The Loose End of Leadership

Late-Lee, I’ve been thinking about my mom. It’s September. Not only does it mark her birthday on 9/19, but it also marks the very last day I spoke to her in 2013. I’m always a little more emotional during this time, and so many memories of her and our times together flood my thoughts.
One of those memories is watching her sitting in her chair crocheting beautiful afghans, scarves, and other things. Once, I picked up one of her balls of yarn while talking to her. It slipped out of my hands, rolled across the room, and began to unravel. She looked at me and said, “Rhonda Marie, how will you fix that?”
The thing about a ball of yarn is that it only looks simple from the outside. Once it unravels, you see how easily it can tangle. Leadership often feels the same way. From the outside, people see the neatness. They see the smile and the confidence, but they don’t know how much effort it takes to keep it wrapped together.
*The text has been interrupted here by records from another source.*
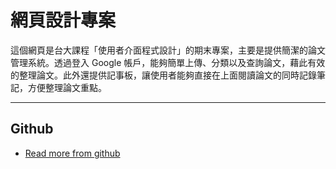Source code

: # 網頁設計專案

這個網頁是台大課程「使用者介面程式設計」的期末專案，主要是提供簡潔的論文管理系統。透過登入 Google 帳戶，能夠簡單上傳、分類以及查詢論文，藉此有效的整理論文。此外還提供記事板，讓使用者能夠直接在上面閱讀論文的同時記錄筆記，方便整理論文重點。

---

## Github

- [Read more from github](https://github.com/yingying0906/NoMessyPaper?tab=readme-ov-file)
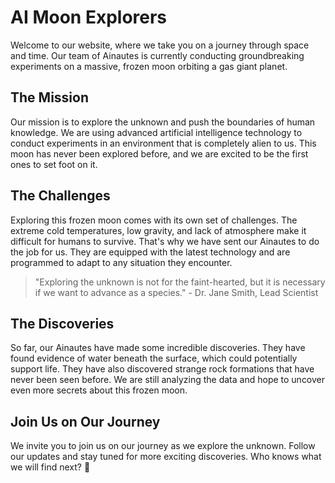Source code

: <!--
Write me markdown content of website with wallpaper:

"A team of Ainautes conducting experiments on a massive, frozen moon orbiting a gas giant planet."

The header of the page should not be copy of the text but rather a real content of the website which is using this wallpaper.

- Feel free to use structure like headings, bullets, numbering, blockquotes, paragraphs, horizontal lines, etc.
- You can use formatting like bold or _italic_
- You can include UTF-8 emojis
- Links should be only #hash anchors (and you can refer to the document itself)
- Do not include images
-->

<!--font:Poppins-->

# AI Moon Explorers

Welcome to our website, where we take you on a journey through space and time. Our team of Ainautes is currently conducting groundbreaking experiments on a massive, frozen moon orbiting a gas giant planet.

## The Mission

Our mission is to explore the unknown and push the boundaries of human knowledge. We are using advanced artificial intelligence technology to conduct experiments in an environment that is completely alien to us. This moon has never been explored before, and we are excited to be the first ones to set foot on it.

## The Challenges

Exploring this frozen moon comes with its own set of challenges. The extreme cold temperatures, low gravity, and lack of atmosphere make it difficult for humans to survive. That's why we have sent our Ainautes to do the job for us. They are equipped with the latest technology and are programmed to adapt to any situation they encounter.

> "Exploring the unknown is not for the faint-hearted, but it is necessary if we want to advance as a species." - Dr. Jane Smith, Lead Scientist

## The Discoveries

So far, our Ainautes have made some incredible discoveries. They have found evidence of water beneath the surface, which could potentially support life. They have also discovered strange rock formations that have never been seen before. We are still analyzing the data and hope to uncover even more secrets about this frozen moon.

## Join Us on Our Journey

We invite you to join us on our journey as we explore the unknown. Follow our updates and stay tuned for more exciting discoveries. Who knows what we will find next? 🚀
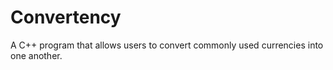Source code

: # Convertency
A C++ program that allows users to convert commonly used currencies into one another.
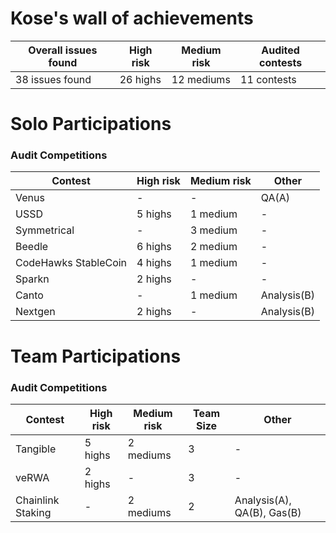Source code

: # Kose's wall of achievements

| Overall issues found | High risk | Medium risk | Audited contests |
| --- | --- |--- | --- |
| 38 issues found | 26 highs | 12 mediums | 11 contests |

# Solo Participations

### Audit Competitions

| Contest | High risk | Medium risk | Other | 
| --- | --- | --- | --- | 
| Venus | -   | -   | QA(A) | 
| USSD | 5 highs | 1 medium | -   | 
| Symmetrical | -   | 3 medium | -   | 
| Beedle | 6 highs | 2 medium   | -   | 
| CodeHawks StableCoin | 4 highs | 1 medium  | -   | 
| Sparkn | 2 highs | -   | -   | 
| Canto | - | 1 medium   | Analysis(B)   | 
| Nextgen | 2 highs | -   | Analysis(B)   | 

# Team Participations

### Audit Competitions

| Contest | High risk | Medium risk | Team Size | Other | 
| --- | --- | --- | --- | --- |
| Tangible | 5 highs | 2 mediums | 3   | -   |
| veRWA | 2 highs | -   | 3   | -   |
| Chainlink Staking  | - | 2 mediums  | 2  | Analysis(A), QA(B), Gas(B)  | 
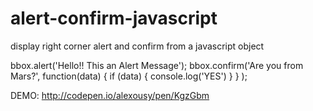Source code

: # alert-confirm-javascript
display right corner alert and confirm from a javascript object 


bbox.alert('Hello!! This an Alert Message');
bbox.confirm('Are you from Mars?', function(data) { if (data) { console.log('YES') } } );

DEMO: http://codepen.io/alexousy/pen/KgzGbm
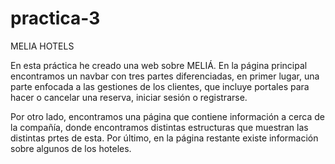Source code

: # practica-3

MELIA HOTELS 

En esta práctica he creado una web sobre MELIÁ. En la página principal encontramos un navbar con 
tres partes diferenciadas, en primer lugar, una parte enfocada a las gestiones de los clientes, que incluye 
portales para hacer o cancelar una reserva, iniciar sesión o registrarse.

Por otro lado, encontramos una página que contiene información a cerca de la compañía, donde encontramos distintas estructuras 
que muestran las distintas prtes de esta. Por último, en la página restante 
existe información sobre algunos de los hoteles. 


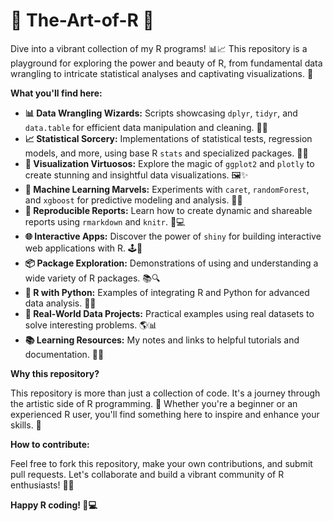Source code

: # 🎨 The-Art-of-R 🚀

Dive into a vibrant collection of my R programs! 📊📈 This repository is a playground for exploring the power and beauty of R, from fundamental data wrangling to intricate statistical analyses and captivating visualizations. 🌈

**What you'll find here:**

* **📊 Data Wrangling Wizards:** Scripts showcasing `dplyr`, `tidyr`, and `data.table` for efficient data manipulation and cleaning. 🧹✨
* **📈 Statistical Sorcery:** Implementations of statistical tests, regression models, and more, using base R `stats` and specialized packages. 🧪🔬
* **🎨 Visualization Virtuosos:** Explore the magic of `ggplot2` and `plotly` to create stunning and insightful data visualizations. 🖼️✨
* **🤖 Machine Learning Marvels:** Experiments with `caret`, `randomForest`, and `xgboost` for predictive modeling and analysis. 🧠💡
* **📝 Reproducible Reports:** Learn how to create dynamic and shareable reports using `rmarkdown` and `knitr`. 📄💻
* **🌐 Interactive Apps:** Discover the power of `shiny` for building interactive web applications with R. 🕹️🔗
* **📦 Package Exploration:** Demonstrations of using and understanding a wide variety of R packages. 📚🔍
* **🐍 R with Python:** Examples of integrating R and Python for advanced data analysis. 🤝🐍
* **📂 Real-World Data Projects:** Practical examples using real datasets to solve interesting problems. 🌎📊
* **📚 Learning Resources:** My notes and links to helpful tutorials and documentation. 📖🔗

**Why this repository?**

This repository is more than just a collection of code. It's a journey through the artistic side of R programming. 🌟 Whether you're a beginner or an experienced R user, you'll find something here to inspire and enhance your skills. 🚀

**How to contribute:**

Feel free to fork this repository, make your own contributions, and submit pull requests. Let's collaborate and build a vibrant community of R enthusiasts! 🤗🤝



**Happy R coding! 🎉💻**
I’ve been reading posts lately from leaders who are already questioning if they made the right choice to step into this work. They face angry parents, struggling classrooms, high expectations, and low resources. They’re asking if it’s worth it. I can feel their unraveling in their words, and it takes me back to many days when I felt the same.
I remember crying quietly in my bathroom at work after making a decision that left some people angry or hurt. I remember losing sleep night after night as my mind replayed conversations and weighed consequences. I wondered if I had chosen the harder right or the wrong one. I remember the deep pain in the pit of my stomach as I walked into school, knowing I was about to face something that would test every ounce of strength I had. I even remember telling my superintendent once that maybe I wasn’t the right person for the job.
I carried bruises. Literal ones from the times I was hit, kicked, or bitten by students struggling with emotions too big for them to handle. The bruises on my skin eventually faded, but their reminders filled my mind with questions, doubts, and the enormous weight of wondering whether I was enough.
Those were the times when the yarn felt dangerously close to unraveling. I was convinced that if the loose end got tugged, I’d never be able to wrap myself back up again. I still feel that way.
But here’s what I’ve learned: unraveling doesn’t always mean failure. Sometimes it’s part of the work of leading. Sometimes it allows us to re-weave ourselves into something more substantial, wiser, and compassionate.
If you’re a leader who feels that same knot in your stomach, who sees the bruises (both visible and hidden) as proof of the battles you’re fighting, know this—you’re not alone. Leadership doesn’t mean keeping the yarn perfectly wound. It means learning to breathe even when it unravels, and trusting that with time and care, you can knit it back together into something new.
Even though it’s been since 2013, I can still hear my mom’s voice: “Rhonda Marie, now how are you going to fix that?” If she were here now, I think I’d tell her, “I’m not sure I can fix it, but I can roll it back up differently. It’s the same yarn and can still be used to create something beautiful.” Because the beauty isn’t in keeping the yarn wound tight. It’s in what we create together with it that matters.